— Task objective —
Your task is to copy every line of the entries that contains "computation".

Collected data:
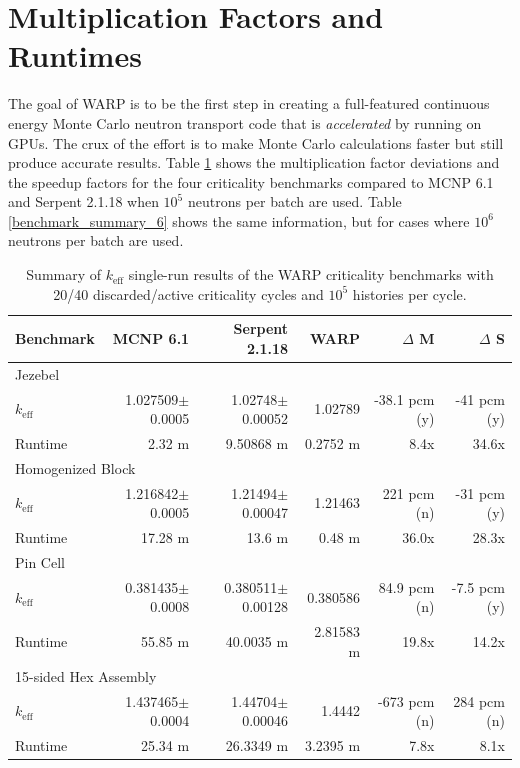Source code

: \section{Multiplication Factors and Runtimes}

The goal of WARP is to be the first step in creating a full-featured continuous energy Monte Carlo neutron transport code that is \emph{accelerated} by running on GPUs.  The crux of the effort is to make Monte Carlo calculations faster but still produce accurate results.  Table \ref{benchmark_summary_5} shows the multiplication factor deviations and the speedup factors for the four criticality benchmarks compared to MCNP 6.1 and Serpent 2.1.18 when $10^5$ neutrons per batch are used.  Table  \ref{benchmark_summary_6} shows the same information, but for cases where $10^6$ neutrons per batch are used.

\begin{table}[h]
\centering
\caption{Summary of $k_\mathrm{eff}$ single-run results of the WARP criticality benchmarks with 20/40 discarded/active criticality cycles and $10^5$ histories per cycle.}
\label{benchmark_summary_5}
\begin{tabular}{| l | r | r | r | r | r |}
 \hline
 Benchmark & MCNP 6.1 & Serpent 2.1.18 & WARP & $\Delta$ M & $\Delta$ S  \\
\hline
\hline
\multicolumn{6}{|l|}{Jezebel}  \\
\hline
 $k_\mathrm{eff}$ & 1.027509$\pm$0.0005 & 1.02748$\pm$0.00052 & 1.02789 & -38.1 pcm (y) & -41 pcm (y) \\
 \hline
 Runtime               & 2.32 m & 9.50868 m & 0.2752 m & 8.4x  & 34.6x  \\
 \hline
 \hline
\multicolumn{6}{|l|}{Homogenized Block }\\
\hline
 $k_\mathrm{eff}$ & 1.216842$\pm$0.0005 & 1.21494$\pm$0.00047 & 1.21463 & 221 pcm (n)  & -31 pcm  (y) \\
 \hline
 Runtime               &  17.28 m & 13.6 m & 0.48 m & 36.0x  & 28.3x  \\
 \hline
  \hline
\multicolumn{6}{|l|}{Pin Cell}\\
\hline
 $k_\mathrm{eff}$ & 0.381435$\pm$0.0008 &  0.380511$\pm$0.00128 & 0.380586 & 84.9 pcm (n)&  -7.5 pcm (y)    \\
 \hline
 Runtime               & 55.85 m & 40.0035 m &  2.81583 m &  19.8x & 14.2x  \\
 \hline
  \hline
\multicolumn{6}{|l|}{15-sided Hex Assembly}\\
\hline
 $k_\mathrm{eff}$ & 1.437465$\pm$0.0004 & 1.44704$\pm$0.00046 & 1.4442 & -673 pcm (n) & 284 pcm (n) \\
 \hline
 Runtime               & 25.34 m &  26.3349 m &  3.2395 m  & 7.8x & 8.1x  \\
 \hline
\end{tabular}
\end{table}


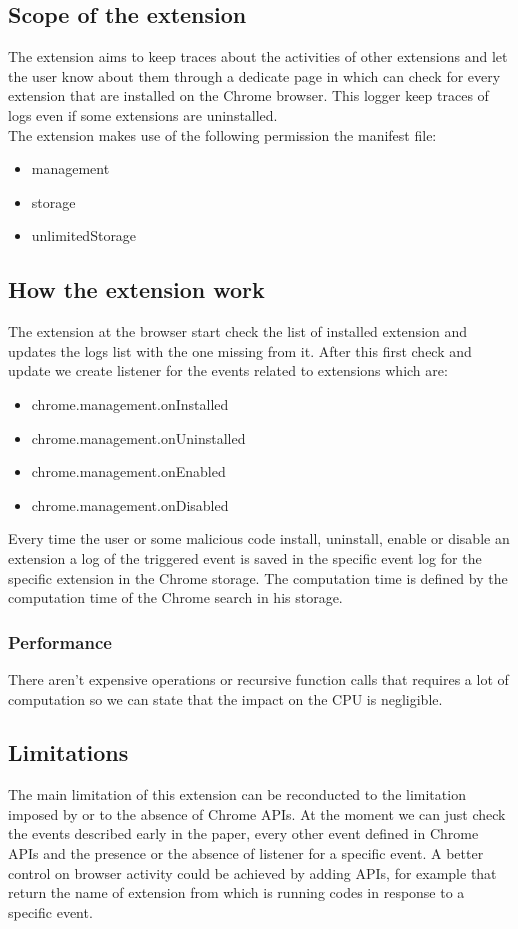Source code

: \documentclass[12pt]{article}
\begin{document}
\begin{multicols}{2}
\subsection*{Scope of the extension}

The extension aims to keep traces about the activities of other extensions and let the user know
about them through a dedicate page in which can check for every extension that are installed on the
Chrome browser. This logger keep traces of logs even if some extensions are uninstalled. \\
The extension makes use of the following permission the manifest file:
\begin{itemize}
	\item  management
	\item  storage
	\item  unlimitedStorage
\end{itemize}
\subsection*{How the extension work}
The extension at the browser start check the list of installed extension and updates the logs list with the one missing from it.
After this first check and update we create listener for the events related to extensions which are: 
\begin{itemize}
	\item  chrome.management.onInstalled
	\item  chrome.management.onUninstalled
	\item  chrome.management.onEnabled
	\item  chrome.management.onDisabled
\end{itemize}
Every time the user or some malicious code install, uninstall, enable or disable an extension a log of the triggered event is saved in the specific event log for the specific extension in the Chrome storage.
The computation time is defined by the computation time of the Chrome search in his storage.
\subsubsection*{Performance}
There aren't expensive operations or recursive function calls that requires a lot of computation so we can state that the impact on the CPU is negligible.
\subsection*{Limitations}
The main limitation of this extension can be reconducted to the limitation imposed by or to the absence of Chrome APIs.
At the moment we can just check the events described early in the paper, every other event defined in Chrome APIs and the presence or the absence of listener for a specific event.
A better control on browser activity could be achieved by adding APIs, for example that return the name of extension from which is running codes in response to a specific event.

\end{multicols}
\end{document}
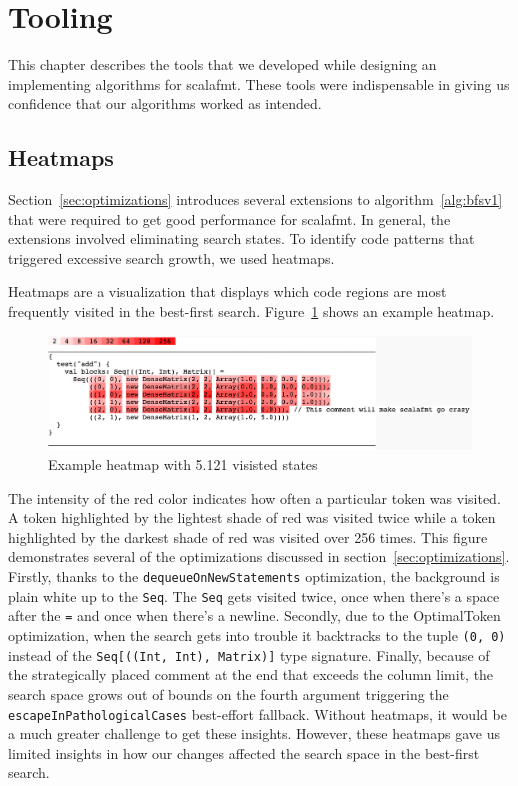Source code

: \section{Tooling}\label{sec:tooling}
This chapter describes the tools that we developed while designing an implementing algorithms for scalafmt.
These tools were indispensable in giving us confidence that our algorithms worked as intended.

\subsection{Heatmaps}
Section~\ref{sec:optimizations} introduces several extensions to algorithm~\ref{alg:bfsv1} that were required to get good performance for scalafmt.
In general, the extensions involved eliminating search states.
To identify code patterns that triggered excessive search growth, we used heatmaps.

Heatmaps are a visualization that displays which code regions are most frequently visited in the best-first search.
Figure~\ref{fig:heatmap} shows an example heatmap.
\begin{figure}
  \centering
  \includegraphics[width=\textwidth]{img/heatmap.png}
  \caption{Example heatmap with 5.121 visisted states}
  \label{fig:heatmap}
\end{figure}
The intensity of the red color indicates how often a particular token was visited.
A token highlighted by the lightest shade of red was visited twice while a token highlighted by the darkest shade of red was visited over 256 times.
This figure demonstrates several of the optimizations discussed in section~\ref{sec:optimizations}.
Firstly, thanks to the \texttt{dequeueOnNewStatements} optimization, the background is plain white up to the \texttt{Seq}.
The \texttt{Seq} gets visited twice, once when there's a space after the \texttt{=} and once when there's a newline.
Secondly, due to the OptimalToken optimization, when the search gets into trouble it backtracks to the tuple \texttt{(0, 0)} instead of the \texttt{Seq[((Int, Int), Matrix)]} type signature.
Finally, because of the strategically placed comment at the end that exceeds the column limit, the search space grows out of bounds on the fourth argument triggering the \texttt{escapeInPathologicalCases} best-effort fallback.
Without heatmaps, it would be a much greater challenge to get these insights.
However, these heatmaps gave us limited insights in how our changes affected the search space in the best-first search.

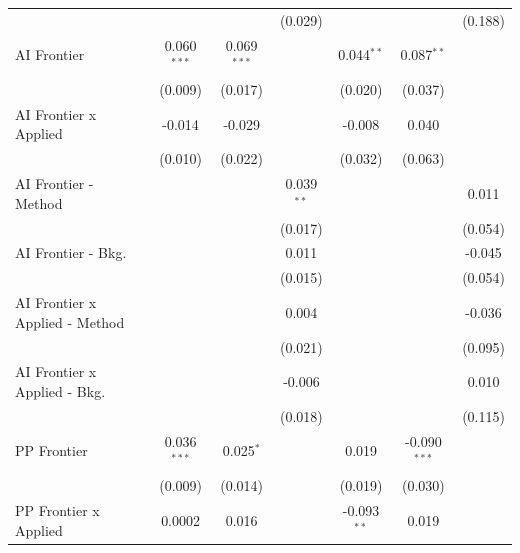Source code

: \begin{tabular}{lcccccc}
                                  &               &               & (0.029)       &               &                & (0.188)\\   
   AI Frontier                    & 0.060$^{***}$ & 0.069$^{***}$ &               & 0.044$^{**}$  & 0.087$^{**}$   &   \\   
                                  & (0.009)       & (0.017)       &               & (0.020)       & (0.037)        &   \\   
   AI Frontier x Applied          & -0.014        & -0.029        &               & -0.008        & 0.040          &   \\   
                                  & (0.010)       & (0.022)       &               & (0.032)       & (0.063)        &   \\   
   AI Frontier - Method           &               &               & 0.039$^{**}$  &               &                & 0.011\\   
                                  &               &               & (0.017)       &               &                & (0.054)\\   
   AI Frontier - Bkg.             &               &               & 0.011         &               &                & -0.045\\   
                                  &               &               & (0.015)       &               &                & (0.054)\\   
   AI Frontier x Applied - Method &               &               & 0.004         &               &                & -0.036\\   
                                  &               &               & (0.021)       &               &                & (0.095)\\   
   AI Frontier x Applied - Bkg.   &               &               & -0.006        &               &                & 0.010\\   
                                  &               &               & (0.018)       &               &                & (0.115)\\   
   PP Frontier                    & 0.036$^{***}$ & 0.025$^{*}$   &               & 0.019         & -0.090$^{***}$ &   \\   
                                  & (0.009)       & (0.014)       &               & (0.019)       & (0.030)        &   \\   
   PP Frontier x Applied          & 0.0002        & 0.016         &               & -0.093$^{**}$ & 0.019          &   \\   

\end{tabular}

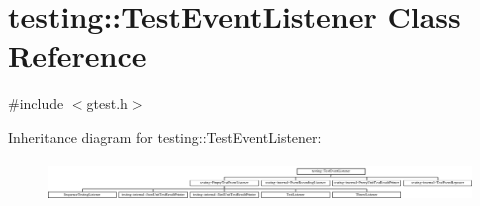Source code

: \hypertarget{classtesting_1_1TestEventListener}{}\section{testing\+::Test\+Event\+Listener Class Reference}
\label{classtesting_1_1TestEventListener}


{\ttfamily \#include $<$gtest.\+h$>$}

Inheritance diagram for testing\+::Test\+Event\+Listener\+:\begin{figure}[H]
\begin{center}
\leavevmode
\includegraphics[height=1.081081cm]{classtesting_1_1TestEventListener}
\end{center}
\end{figure}
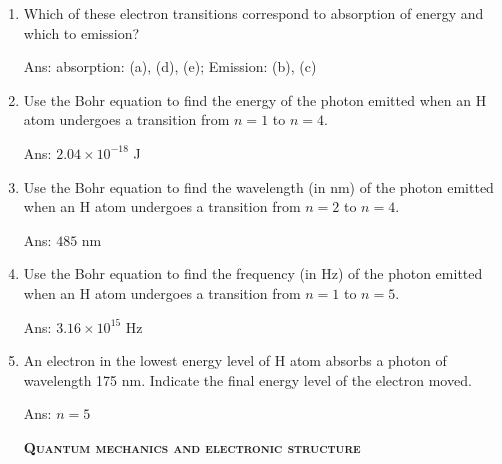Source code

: \documentclass[main.tex]{subfiles}
\begin{document}
\begin{multicols*}{2}
\begin{enumerate}
\item Which of these electron transitions correspond to absorption of energy and which to emission?
\begin{enumerate}[label=(\alph*)]\end{enumerate}
  \begin{flushright}\small Ans:  absorption: (a), (d), (e); Emission: (b), (c)  \end{flushright}



\item Use the Bohr equation to  find the energy of the photon emitted when an H atom undergoes a transition from $n=1$ to $n=4$.
  \begin{flushright}\small Ans:  $2.04\times10^{-18}$ J  \end{flushright}

\item Use the Bohr equation to  find the wavelength (in nm) of the photon emitted when an H atom undergoes a transition from $n=2$ to $n=4$.
  \begin{flushright}\small Ans:  $485$ nm \end{flushright}

\item Use the Bohr equation to  find the frequency (in Hz) of the photon emitted when an H atom undergoes a transition from $n=1$ to $n=5$.
  \begin{flushright}\small Ans:  $3.16\times10^{15}$ Hz \end{flushright}


\item An electron in the lowest energy level of H atom absorbs a photon of wavelength 175 nm. Indicate the final energy level of the electron moved.
  \begin{flushright}\small Ans:  $n=5$ \end{flushright}

{\raggedright\textsc{\textbf{Quantum mechanics and electronic structure }}\par}



\end{enumerate}
\end{multicols*}
\end{document}
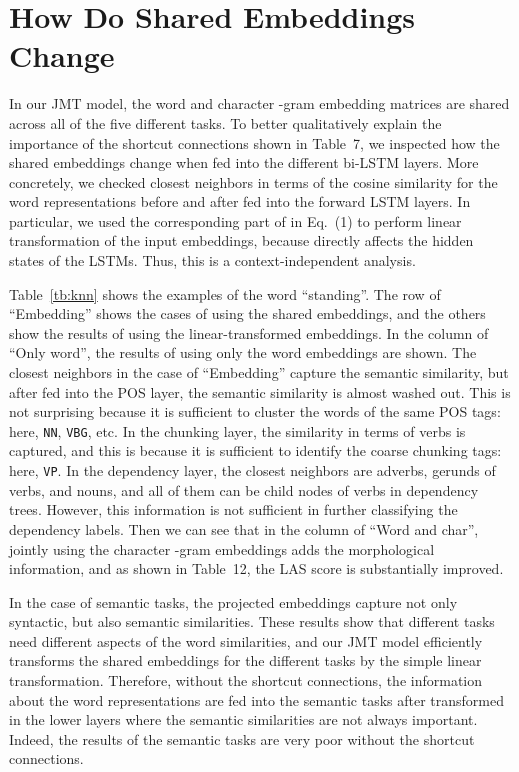 \documentclass[11pt,a4paper]{article}
\begin{document}
\section{How Do Shared Embeddings Change}
\label{sec:change}

In our JMT model, the word and character -gram embedding matrices are shared across all of the five different tasks.
To better qualitatively explain the importance of the shortcut connections shown in Table~7, we inspected how the shared embeddings change when fed into the different bi-LSTM layers.
More concretely, we checked closest neighbors in terms of the cosine similarity for the word representations before and after fed into the forward LSTM layers.
In particular, we used the corresponding part of  in Eq.~(1) to perform linear transformation of the input embeddings, because  directly affects the hidden states of the LSTMs.
Thus, this is a context-independent analysis.

Table~\ref{tb:knn} shows the examples of the word ``standing''.
The row of ``Embedding'' shows the cases of using the shared embeddings, and the others show the results of using the linear-transformed embeddings.
In the column of ``Only word'', the results of using only the word embeddings are shown.
The closest neighbors in the case of ``Embedding'' capture the semantic similarity, but after fed into the POS layer, the semantic similarity is almost washed out.
This is not surprising because it is sufficient to cluster the words of the same POS tags: here, {\tt NN}, {\tt VBG}, etc.
In the chunking layer, the similarity in terms of verbs is captured, and this is because it is sufficient to identify the coarse chunking tags: here, {\tt VP}.
In the dependency layer, the closest neighbors are adverbs, gerunds of verbs, and nouns, and all of them can be child nodes of verbs in dependency trees.
However, this information is not sufficient in further classifying the dependency labels.
Then we can see that in the column of ``Word and char'', jointly using the character -gram embeddings adds the morphological information, and as shown in Table~12, the LAS score is substantially improved.

In the case of semantic tasks, the projected embeddings capture not only syntactic, but also semantic similarities.
These results show that different tasks need different aspects of the word similarities, and our JMT model efficiently transforms the shared embeddings for the different tasks by the simple linear transformation.
Therefore, without the shortcut connections, the information about the word representations are fed into the semantic tasks after transformed in the lower layers where the semantic similarities are not always important.
Indeed, the results of the semantic tasks are very poor without the shortcut connections.
\end{document}
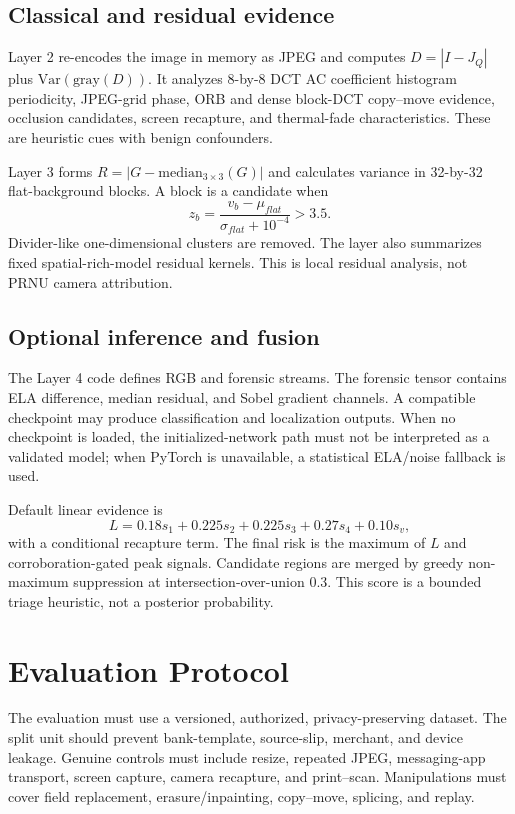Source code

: \documentclass[conference]{IEEEtran}
\begin{document}
\subsection{Classical and residual evidence}
Layer 2 re-encodes the image in memory as JPEG and computes
$D=|I-J_Q|$ plus $\mathrm{Var}(\mathrm{gray}(D))$. It analyzes 8-by-8 DCT AC
coefficient histogram periodicity, JPEG-grid phase, ORB and dense block-DCT
copy--move evidence, occlusion candidates, screen recapture, and thermal-fade
characteristics. These are heuristic cues with benign confounders.

Layer 3 forms $R=|G-\mathrm{median}_{3\times3}(G)|$ and calculates variance in
32-by-32 flat-background blocks. A block is a candidate when
\begin{equation}
z_b=\frac{v_b-\mu_{flat}}{\sigma_{flat}+10^{-4}}>3.5.
\end{equation}
Divider-like one-dimensional clusters are removed. The layer also summarizes
fixed spatial-rich-model residual kernels. This is local residual analysis, not
PRNU camera attribution.

\subsection{Optional inference and fusion}
The Layer 4 code defines RGB and forensic streams. The forensic tensor contains
ELA difference, median residual, and Sobel gradient channels. A compatible
checkpoint may produce classification and localization outputs. When no
checkpoint is loaded, the initialized-network path must not be interpreted as a
validated model; when PyTorch is unavailable, a statistical ELA/noise fallback
is used.

Default linear evidence is
\begin{equation}
L=0.18s_1+0.225s_2+0.225s_3+0.27s_4+0.10s_v,
\end{equation}
with a conditional recapture term. The final risk is the maximum of $L$ and
corroboration-gated peak signals. Candidate regions are merged by greedy
non-maximum suppression at intersection-over-union 0.3. This score is a bounded
triage heuristic, not a posterior probability.

\section{Evaluation Protocol}
\label{sec:evaluation}
The evaluation must use a versioned, authorized, privacy-preserving dataset. The
split unit should prevent bank-template, source-slip, merchant, and device
leakage. Genuine controls must include resize, repeated JPEG, messaging-app
transport, screen capture, camera recapture, and print--scan. Manipulations must
cover field replacement, erasure/inpainting, copy--move, splicing, and replay.
\end{document}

— Solution to the problem —
The computation time is defined by the computation time of the Chrome search in his storage.
There aren't expensive operations or recursive function calls that requires a lot of computation so we can state that the impact on the CPU is negligible.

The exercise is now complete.